**Problem**
Here are records with pictures in them. Copy all of them exactly and leave the pictures out.

**Extracted records**
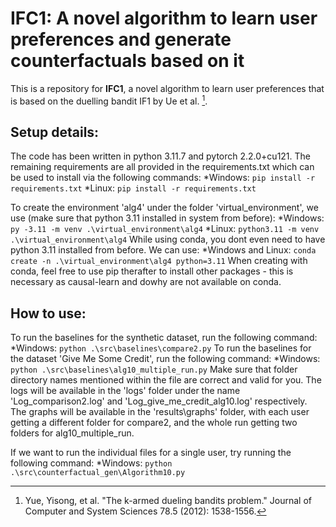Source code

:# IFC1: A novel algorithm to learn user preferences and generate counterfactuals based on it

This is a repository for **IFC1**, a novel algorithm to learn user preferences that is based on the duelling bandit IF1 by Ue et al. [^1].

## Setup details:

The code has been written in python 3.11.7 and pytorch 2.2.0+cu121. The remaining requirements are all provided in the requirements.txt which can be used to install via the following commands:
    *Windows: `pip install -r requirements.txt`
    *Linux: `pip install -r requirements.txt`

To create the environment 'alg4' under the folder 'virtual_environment', we use (make sure that python 3.11 installed in system from before):
    *Windows: `py -3.11 -m venv .\virtual_environment\alg4`
    *Linux: `python3.11 -m venv .\virtual_environment\alg4`
While using conda, you dont even need to have python 3.11 installed from before. We can use:
    *Windows and Linux: `conda create -n .\virtual_environment\alg4 python=3.11`
When creating with conda, feel free to use pip therafter to install other packages - this is necessary as causal-learn and dowhy are not available on conda.

## How to use:

To run the baselines for the synthetic dataset, run the following command:
    *Windows: `python .\src\baselines\compare2.py`
To run the baselines for the dataset 'Give Me Some Credit', run the following command:
    *Windows: `python .\src\baselines\alg10_multiple_run.py`
Make sure that folder directory names mentioned within the file are correct and valid for you. The logs will be available in the 'logs' folder under the name 'Log_comparison2.log' and 'Log_give_me_credit_alg10.log' respectively. The graphs will be available in the 'results\graphs' folder, with each user getting a different folder for compare2, and the whole run getting two folders for alg10_multiple_run.

If we want to run the individual files for a single user, try running the following command:
    *Windows: `python .\src\counterfactual_gen\Algorithm10.py`









[^1]: Yue, Yisong, et al. "The k-armed dueling bandits problem." Journal of Computer and System Sciences 78.5 (2012): 1538-1556.


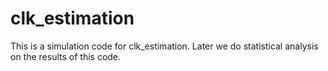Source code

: # clk_estimation
This is a simulation code for clk_estimation. Later we do statistical analysis on the results of this code.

**Written response**
Source code

:# IFC1: A novel algorithm to learn user preferences and generate counterfactuals based on it

This is a repository for **IFC1**, a novel algorithm to learn user preferences that is based on the duelling bandit IF1 by Ue et al. [^1].

## Setup details:

The code has been written in python 3.11.7 and pytorch 2.2.0+cu121. The remaining requirements are all provided in the requirements.txt which can be used to install via the following commands:
    *Windows: `pip install -r requirements.txt`
    *Linux: `pip install -r requirements.txt`

To create the environment 'alg4' under the folder 'virtual_environment', we use (make sure that python 3.11 installed in system from before):
    *Windows: `py -3.11 -m venv .\virtual_environment\alg4`
    *Linux: `python3.11 -m venv .\virtual_environment\alg4`
While using conda, you dont even need to have python 3.11 installed from before. We can use:
    *Windows and Linux: `conda create -n .\virtual_environment\alg4 python=3.11`
When creating with conda, feel free to use pip therafter to install other packages - this is necessary as causal-learn and dowhy are not available on conda.

## How to use:

To run the baselines for the synthetic dataset, run the following command:
    *Windows: `python .\src\baselines\compare2.py`
To run the baselines for the dataset 'Give Me Some Credit', run the following command:
    *Windows: `python .\src\baselines\alg10_multiple_run.py`
Make sure that folder directory names mentioned within the file are correct and valid for you. The logs will be available in the 'logs' folder under the name 'Log_comparison2.log' and 'Log_give_me_credit_alg10.log' respectively. The graphs will be available in the 'results\graphs' folder, with each user getting a different folder for compare2, and the whole run getting two folders for alg10_multiple_run.

If we want to run the individual files for a single user, try running the following command:
    *Windows: `python .\src\counterfactual_gen\Algorithm10.py`









[^1]: Yue, Yisong, et al. "The k-armed dueling bandits problem." Journal of Computer and System Sciences 78.5 (2012): 1538-1556.


Source code

: # clk_estimation
This is a simulation code for clk_estimation. Later we do statistical analysis on the results of this code.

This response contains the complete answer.